In sum: A well-conceived and executed filler, better-designed than most homebrew fillers; not up to the standard set by the famous Melvico filler, but with its good performance & half the cost, it's a winner!

 

The Wensel Counterpressure Filler is a device used to fill bottles of carbonated beer (or other beverages) from a keg, without losing its carbonation.  It is sold by Mr. Wensel (the manufacturer) through his book publishing web site in Florida (www.backyardpublisher.com) and it sells for $250 plus shipping.

First, the "what, why and how" of counterpressure filling.

WHAT: Counterpressure filling means simply, filling a bottle that is pressurized with carbon dioxide (CO2), with carbonated beer.  It is the alternative to priming beer with sugar and carbonating naturally.

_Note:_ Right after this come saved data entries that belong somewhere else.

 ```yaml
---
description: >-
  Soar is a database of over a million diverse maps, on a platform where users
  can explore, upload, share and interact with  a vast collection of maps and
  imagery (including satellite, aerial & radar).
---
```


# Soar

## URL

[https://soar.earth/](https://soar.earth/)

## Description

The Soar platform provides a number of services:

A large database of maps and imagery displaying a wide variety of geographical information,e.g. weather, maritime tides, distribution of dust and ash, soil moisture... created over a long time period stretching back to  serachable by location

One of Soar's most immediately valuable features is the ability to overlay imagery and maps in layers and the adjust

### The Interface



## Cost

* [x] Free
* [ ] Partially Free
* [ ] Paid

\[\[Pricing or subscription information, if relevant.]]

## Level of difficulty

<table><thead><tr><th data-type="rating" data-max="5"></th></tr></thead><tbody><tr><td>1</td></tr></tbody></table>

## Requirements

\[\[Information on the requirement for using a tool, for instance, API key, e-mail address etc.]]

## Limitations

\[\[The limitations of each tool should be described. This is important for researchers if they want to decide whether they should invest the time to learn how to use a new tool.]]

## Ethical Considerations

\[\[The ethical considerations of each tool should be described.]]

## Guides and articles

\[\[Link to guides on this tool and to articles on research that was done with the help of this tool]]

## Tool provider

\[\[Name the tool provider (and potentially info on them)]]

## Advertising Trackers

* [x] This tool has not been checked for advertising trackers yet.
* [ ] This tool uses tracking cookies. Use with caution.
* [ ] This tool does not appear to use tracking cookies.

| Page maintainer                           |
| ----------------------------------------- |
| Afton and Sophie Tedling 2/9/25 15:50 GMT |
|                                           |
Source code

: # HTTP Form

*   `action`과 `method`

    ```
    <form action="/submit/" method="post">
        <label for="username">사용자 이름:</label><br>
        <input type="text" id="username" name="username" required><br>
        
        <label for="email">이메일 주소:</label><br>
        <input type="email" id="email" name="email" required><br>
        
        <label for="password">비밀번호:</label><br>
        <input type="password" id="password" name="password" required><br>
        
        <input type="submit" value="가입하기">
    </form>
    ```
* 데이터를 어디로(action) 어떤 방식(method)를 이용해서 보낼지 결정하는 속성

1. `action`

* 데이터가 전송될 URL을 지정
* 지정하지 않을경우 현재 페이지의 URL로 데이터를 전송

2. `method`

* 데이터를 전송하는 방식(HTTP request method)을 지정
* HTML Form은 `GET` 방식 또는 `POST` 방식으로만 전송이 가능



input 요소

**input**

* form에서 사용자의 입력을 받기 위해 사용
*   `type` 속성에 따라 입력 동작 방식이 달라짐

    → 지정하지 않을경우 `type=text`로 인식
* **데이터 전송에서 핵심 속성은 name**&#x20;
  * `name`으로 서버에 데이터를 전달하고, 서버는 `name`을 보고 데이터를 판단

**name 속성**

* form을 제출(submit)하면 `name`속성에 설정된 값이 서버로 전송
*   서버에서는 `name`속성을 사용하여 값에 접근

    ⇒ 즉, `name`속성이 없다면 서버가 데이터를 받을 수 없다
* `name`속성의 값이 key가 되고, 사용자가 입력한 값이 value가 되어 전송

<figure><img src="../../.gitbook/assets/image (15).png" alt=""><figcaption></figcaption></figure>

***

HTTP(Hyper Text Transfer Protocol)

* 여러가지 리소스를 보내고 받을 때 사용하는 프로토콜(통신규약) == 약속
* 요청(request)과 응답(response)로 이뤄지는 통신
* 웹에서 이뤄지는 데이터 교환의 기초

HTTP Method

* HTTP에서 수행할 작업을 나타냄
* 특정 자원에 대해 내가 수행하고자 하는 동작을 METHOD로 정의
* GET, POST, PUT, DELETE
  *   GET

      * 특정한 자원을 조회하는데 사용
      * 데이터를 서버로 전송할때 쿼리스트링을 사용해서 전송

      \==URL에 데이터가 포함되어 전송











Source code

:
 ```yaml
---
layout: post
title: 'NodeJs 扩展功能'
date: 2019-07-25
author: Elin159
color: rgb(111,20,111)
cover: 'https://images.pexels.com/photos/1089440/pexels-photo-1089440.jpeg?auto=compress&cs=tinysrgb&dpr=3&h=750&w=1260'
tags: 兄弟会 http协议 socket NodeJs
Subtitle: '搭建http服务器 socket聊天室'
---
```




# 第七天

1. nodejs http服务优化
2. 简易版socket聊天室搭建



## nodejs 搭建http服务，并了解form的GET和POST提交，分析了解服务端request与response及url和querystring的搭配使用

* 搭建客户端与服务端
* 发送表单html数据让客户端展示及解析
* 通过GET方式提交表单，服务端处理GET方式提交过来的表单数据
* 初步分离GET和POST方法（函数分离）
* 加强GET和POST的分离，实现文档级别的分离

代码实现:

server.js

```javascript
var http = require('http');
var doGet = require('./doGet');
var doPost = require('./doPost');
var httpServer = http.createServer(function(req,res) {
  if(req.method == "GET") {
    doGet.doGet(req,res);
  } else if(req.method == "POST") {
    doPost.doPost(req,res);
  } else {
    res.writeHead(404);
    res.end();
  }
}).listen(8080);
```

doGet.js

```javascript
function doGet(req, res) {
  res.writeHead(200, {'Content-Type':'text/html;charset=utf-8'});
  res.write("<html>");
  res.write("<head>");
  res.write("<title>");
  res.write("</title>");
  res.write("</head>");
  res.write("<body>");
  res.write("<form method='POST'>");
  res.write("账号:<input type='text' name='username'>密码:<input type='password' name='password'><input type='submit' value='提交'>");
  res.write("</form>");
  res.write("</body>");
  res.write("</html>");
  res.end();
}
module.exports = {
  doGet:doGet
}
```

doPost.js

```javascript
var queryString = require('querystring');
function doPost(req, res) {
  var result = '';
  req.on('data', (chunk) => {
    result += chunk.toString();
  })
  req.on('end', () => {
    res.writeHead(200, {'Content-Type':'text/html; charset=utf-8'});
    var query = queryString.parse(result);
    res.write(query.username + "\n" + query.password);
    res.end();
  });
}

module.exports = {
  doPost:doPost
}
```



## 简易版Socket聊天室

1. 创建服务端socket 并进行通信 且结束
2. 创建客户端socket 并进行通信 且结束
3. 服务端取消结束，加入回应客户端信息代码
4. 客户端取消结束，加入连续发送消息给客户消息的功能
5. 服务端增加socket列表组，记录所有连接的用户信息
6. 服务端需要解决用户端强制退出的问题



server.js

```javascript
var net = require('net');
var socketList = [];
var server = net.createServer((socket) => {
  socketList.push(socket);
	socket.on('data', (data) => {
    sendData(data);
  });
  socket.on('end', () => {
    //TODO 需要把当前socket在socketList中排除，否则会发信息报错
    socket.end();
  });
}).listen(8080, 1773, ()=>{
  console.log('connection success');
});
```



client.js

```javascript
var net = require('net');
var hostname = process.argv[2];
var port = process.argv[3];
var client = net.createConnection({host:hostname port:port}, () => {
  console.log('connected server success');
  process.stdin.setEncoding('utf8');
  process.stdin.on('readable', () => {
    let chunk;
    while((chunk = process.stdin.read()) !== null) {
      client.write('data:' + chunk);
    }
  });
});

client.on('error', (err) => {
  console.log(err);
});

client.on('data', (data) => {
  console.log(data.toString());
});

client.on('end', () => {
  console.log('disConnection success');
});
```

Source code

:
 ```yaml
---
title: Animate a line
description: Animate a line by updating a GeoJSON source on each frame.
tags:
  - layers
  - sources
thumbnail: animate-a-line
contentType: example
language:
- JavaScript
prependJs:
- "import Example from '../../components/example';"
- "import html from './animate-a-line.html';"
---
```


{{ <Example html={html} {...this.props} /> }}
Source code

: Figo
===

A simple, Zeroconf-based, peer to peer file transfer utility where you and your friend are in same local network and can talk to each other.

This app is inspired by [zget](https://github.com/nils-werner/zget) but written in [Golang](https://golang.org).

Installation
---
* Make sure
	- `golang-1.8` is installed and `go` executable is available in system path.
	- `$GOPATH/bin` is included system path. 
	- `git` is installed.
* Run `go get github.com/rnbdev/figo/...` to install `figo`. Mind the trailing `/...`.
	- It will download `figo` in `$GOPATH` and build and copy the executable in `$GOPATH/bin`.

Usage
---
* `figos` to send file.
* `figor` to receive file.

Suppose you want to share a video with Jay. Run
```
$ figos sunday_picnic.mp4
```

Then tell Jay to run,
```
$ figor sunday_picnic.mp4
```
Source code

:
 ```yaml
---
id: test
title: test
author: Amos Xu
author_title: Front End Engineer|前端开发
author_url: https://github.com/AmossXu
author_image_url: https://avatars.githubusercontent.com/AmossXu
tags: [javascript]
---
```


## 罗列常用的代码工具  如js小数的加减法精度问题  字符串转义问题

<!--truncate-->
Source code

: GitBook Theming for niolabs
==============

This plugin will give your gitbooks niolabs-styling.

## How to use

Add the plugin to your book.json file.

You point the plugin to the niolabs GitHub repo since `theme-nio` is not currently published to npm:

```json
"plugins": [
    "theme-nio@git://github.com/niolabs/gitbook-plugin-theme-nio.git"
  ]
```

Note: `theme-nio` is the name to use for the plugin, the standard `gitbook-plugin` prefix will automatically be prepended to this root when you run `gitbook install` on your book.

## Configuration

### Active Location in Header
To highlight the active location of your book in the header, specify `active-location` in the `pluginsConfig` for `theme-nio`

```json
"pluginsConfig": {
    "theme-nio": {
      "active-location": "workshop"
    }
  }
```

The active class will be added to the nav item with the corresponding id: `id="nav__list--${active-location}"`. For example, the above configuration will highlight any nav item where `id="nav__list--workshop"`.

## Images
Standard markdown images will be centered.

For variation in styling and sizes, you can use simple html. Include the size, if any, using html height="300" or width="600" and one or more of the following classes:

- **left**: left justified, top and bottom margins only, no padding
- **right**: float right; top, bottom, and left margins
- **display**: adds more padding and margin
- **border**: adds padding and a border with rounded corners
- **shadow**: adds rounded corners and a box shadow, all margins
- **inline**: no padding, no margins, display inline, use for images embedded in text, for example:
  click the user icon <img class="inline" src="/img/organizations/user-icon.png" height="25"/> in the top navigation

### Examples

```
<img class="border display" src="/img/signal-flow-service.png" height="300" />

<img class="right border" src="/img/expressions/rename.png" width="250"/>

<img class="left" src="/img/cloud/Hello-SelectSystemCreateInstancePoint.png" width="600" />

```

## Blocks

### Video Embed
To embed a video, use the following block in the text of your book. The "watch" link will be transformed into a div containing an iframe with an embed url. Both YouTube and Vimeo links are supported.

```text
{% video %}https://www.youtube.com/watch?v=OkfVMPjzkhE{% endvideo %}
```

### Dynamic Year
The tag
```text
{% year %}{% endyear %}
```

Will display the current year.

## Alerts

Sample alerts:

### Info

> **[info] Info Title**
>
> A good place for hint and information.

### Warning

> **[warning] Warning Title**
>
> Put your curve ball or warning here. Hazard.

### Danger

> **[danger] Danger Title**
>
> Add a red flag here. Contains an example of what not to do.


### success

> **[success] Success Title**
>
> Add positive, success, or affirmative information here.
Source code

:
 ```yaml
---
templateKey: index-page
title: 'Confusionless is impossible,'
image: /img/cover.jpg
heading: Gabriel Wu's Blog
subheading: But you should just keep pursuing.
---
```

WHY: The purpose of counterpressure filling is to get carbonated beer into bottles from a keg, without a) oxidizing the beer, or b) losing the beer's carbonation.  Filling under carbon dioxide pressure eliminates the chance of the beer mixing with oxygen (because the bottle is purged of air) and getting an oxidized "homebrew" off-flavor that can occur when we bottle with a typical spring-loaded bottling cane.  You know, when the bottle first starts filling, it sprays the beer into the bottle and mixes it with oxygen...i.e. oxidizing it.  And in a counterpressure system, the CO2 that's dissolved in the beer stays in the beer rather than coming out of solution as foam, because the bottle remains pressurized with CO2 during the whole filling process.

But if we already keg our beers, then why would we want to bottle it?  Well, we might want to send beers to competitions which require bottled beers.  We might want to empty a keg to make room for a fresh beer.  Or, we might want to take some bottles to a party.  Lastly, counterpressure filled bottles don't have any yeast sediment in them which comes from priming and natural carbonation.

HOW: Counterpressure fillers work through a series of valves by sealing the bottle, purging air from the bottle with CO2 pressure, and opening a valve to allow the already-carbonated beer to flow from a keg that is also driven by CO2 pressure.  Because the beer keg and the bottle are initially under the same amount of CO2 pressure, this "equilibrium" or equalized pressures in both bottle and keg will prevent beer from flowing into the bottle, unless we first bleed off some of the pressure from the bottle by way of a valve.  As we bleed pressure from the bottle, the higher pressure still on the keg will then push beer into the bottle.  Thus, by controlling the rate of pressure bleeding from the bottles, we control the rate of beer going into the bottle.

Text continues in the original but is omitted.